> _Task prompt_:
When the line containing "- Directorate of Transport" appears in the data below, begin copying there and stop only after the line containing "- Core functions: development".

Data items
┄┄┄┄┄┄
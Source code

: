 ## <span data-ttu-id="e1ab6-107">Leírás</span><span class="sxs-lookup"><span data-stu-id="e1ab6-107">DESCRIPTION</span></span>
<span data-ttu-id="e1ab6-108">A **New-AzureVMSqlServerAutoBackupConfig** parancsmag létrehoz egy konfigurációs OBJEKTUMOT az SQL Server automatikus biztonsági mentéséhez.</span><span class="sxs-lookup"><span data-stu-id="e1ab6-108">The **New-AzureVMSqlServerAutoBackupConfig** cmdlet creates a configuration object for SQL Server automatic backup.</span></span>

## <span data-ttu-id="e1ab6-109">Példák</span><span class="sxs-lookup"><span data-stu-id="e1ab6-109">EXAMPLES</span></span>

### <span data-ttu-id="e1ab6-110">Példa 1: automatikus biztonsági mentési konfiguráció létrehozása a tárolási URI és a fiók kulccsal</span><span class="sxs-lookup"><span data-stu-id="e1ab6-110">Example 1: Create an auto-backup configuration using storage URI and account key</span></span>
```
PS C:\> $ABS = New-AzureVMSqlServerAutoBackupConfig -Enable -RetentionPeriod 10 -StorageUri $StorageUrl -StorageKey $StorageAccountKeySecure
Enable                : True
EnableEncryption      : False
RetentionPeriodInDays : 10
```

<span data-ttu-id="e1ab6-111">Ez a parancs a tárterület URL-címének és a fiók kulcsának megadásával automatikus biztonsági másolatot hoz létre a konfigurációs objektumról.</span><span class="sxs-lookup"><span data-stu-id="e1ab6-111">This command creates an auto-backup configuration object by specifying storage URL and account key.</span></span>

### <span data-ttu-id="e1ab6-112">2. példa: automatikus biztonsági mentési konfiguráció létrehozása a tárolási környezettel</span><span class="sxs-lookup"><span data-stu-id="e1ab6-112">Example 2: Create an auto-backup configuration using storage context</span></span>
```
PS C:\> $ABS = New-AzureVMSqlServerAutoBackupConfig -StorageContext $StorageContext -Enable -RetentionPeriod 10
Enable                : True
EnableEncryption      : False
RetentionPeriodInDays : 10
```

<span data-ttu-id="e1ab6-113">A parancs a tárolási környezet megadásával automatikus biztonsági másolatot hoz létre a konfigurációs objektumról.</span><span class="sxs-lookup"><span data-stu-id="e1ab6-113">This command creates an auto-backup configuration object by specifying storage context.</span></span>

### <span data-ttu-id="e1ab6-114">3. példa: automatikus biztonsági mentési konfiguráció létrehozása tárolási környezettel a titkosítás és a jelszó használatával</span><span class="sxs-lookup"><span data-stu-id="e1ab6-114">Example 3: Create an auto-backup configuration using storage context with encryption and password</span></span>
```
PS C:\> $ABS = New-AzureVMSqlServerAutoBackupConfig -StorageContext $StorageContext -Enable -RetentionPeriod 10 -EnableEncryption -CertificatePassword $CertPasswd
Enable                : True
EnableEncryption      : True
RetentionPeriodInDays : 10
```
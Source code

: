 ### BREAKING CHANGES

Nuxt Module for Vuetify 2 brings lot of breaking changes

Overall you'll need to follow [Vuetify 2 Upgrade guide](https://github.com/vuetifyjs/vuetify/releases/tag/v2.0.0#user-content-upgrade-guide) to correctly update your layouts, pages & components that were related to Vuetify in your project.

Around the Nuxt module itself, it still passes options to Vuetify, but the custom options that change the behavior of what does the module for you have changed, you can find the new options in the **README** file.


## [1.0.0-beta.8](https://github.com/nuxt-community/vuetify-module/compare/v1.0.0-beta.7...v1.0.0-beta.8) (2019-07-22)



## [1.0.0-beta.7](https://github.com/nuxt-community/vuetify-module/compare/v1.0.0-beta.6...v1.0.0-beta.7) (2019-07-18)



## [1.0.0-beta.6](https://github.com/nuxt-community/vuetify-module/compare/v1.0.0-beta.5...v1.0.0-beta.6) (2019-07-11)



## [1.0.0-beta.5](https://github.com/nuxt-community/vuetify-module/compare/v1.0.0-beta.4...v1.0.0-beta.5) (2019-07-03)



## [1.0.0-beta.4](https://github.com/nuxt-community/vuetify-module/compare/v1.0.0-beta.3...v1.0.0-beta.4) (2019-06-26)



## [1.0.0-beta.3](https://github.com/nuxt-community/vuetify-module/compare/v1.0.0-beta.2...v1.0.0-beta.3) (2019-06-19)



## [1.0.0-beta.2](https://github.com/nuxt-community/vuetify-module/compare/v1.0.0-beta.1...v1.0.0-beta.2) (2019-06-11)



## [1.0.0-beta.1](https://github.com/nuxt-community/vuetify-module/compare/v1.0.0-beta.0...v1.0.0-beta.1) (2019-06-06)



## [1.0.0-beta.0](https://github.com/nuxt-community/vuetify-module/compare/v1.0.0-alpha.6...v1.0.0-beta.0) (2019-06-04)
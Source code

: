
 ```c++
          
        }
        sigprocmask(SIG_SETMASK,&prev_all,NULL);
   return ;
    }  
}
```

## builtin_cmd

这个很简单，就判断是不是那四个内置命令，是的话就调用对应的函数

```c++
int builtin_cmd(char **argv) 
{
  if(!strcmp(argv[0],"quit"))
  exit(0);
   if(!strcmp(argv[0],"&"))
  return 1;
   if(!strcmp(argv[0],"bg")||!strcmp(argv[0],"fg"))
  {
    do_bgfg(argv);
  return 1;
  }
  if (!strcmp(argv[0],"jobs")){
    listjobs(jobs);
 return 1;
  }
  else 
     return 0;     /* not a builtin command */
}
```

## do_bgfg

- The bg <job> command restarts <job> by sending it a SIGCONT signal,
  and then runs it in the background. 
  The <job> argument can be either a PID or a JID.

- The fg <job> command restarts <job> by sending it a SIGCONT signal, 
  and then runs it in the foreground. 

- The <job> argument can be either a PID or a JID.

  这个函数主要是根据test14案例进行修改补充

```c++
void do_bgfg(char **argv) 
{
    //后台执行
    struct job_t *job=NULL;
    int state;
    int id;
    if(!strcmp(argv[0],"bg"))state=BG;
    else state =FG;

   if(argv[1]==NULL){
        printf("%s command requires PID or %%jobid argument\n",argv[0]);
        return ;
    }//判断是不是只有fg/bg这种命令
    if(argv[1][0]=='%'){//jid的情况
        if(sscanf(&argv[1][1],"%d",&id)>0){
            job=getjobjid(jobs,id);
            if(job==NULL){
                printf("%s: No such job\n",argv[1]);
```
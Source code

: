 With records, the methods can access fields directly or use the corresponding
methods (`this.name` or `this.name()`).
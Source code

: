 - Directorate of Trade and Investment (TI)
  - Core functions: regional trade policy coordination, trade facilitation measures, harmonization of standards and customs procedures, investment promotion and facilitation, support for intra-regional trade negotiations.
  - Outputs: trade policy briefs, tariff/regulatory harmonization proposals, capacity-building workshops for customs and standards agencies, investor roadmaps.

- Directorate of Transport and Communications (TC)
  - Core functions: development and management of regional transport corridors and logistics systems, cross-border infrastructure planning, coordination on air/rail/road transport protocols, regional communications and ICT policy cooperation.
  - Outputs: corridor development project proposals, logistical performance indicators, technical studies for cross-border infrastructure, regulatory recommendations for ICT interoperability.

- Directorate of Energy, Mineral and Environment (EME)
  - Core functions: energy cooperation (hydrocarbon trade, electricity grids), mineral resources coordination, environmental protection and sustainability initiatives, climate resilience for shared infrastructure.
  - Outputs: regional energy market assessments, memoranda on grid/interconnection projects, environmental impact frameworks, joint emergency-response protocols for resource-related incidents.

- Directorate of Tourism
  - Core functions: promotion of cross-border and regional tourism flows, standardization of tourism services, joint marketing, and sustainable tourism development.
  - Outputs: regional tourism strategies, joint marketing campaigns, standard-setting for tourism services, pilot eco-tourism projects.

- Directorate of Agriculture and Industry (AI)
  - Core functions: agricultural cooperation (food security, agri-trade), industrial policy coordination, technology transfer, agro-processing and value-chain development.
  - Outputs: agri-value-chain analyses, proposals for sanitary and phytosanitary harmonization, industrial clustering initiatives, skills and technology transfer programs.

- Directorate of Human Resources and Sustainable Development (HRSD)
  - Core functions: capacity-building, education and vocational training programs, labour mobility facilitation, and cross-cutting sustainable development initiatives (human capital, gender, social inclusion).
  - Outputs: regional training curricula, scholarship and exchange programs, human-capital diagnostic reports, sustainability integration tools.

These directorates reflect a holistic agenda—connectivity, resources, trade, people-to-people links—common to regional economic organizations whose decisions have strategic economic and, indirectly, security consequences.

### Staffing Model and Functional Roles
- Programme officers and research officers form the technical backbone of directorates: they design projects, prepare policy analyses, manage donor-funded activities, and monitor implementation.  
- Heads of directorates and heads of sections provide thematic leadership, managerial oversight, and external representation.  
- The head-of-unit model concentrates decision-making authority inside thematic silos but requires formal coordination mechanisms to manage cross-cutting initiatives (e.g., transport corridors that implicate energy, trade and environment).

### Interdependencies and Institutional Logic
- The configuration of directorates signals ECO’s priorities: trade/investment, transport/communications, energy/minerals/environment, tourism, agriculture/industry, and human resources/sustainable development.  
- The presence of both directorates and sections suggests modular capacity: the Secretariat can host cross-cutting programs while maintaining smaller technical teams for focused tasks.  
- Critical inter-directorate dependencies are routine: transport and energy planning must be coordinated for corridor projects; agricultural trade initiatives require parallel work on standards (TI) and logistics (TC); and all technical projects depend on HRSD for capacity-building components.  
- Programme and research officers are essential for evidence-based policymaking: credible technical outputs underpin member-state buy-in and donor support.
┄┄┄┄┄┄
> _Expected answer_:
- Directorate of Transport and Communications (TC)
  - Core functions: development and management of regional transport corridors and logistics systems, cross-border infrastructure planning, coordination on air/rail/road transport protocols, regional communications and ICT policy cooperation.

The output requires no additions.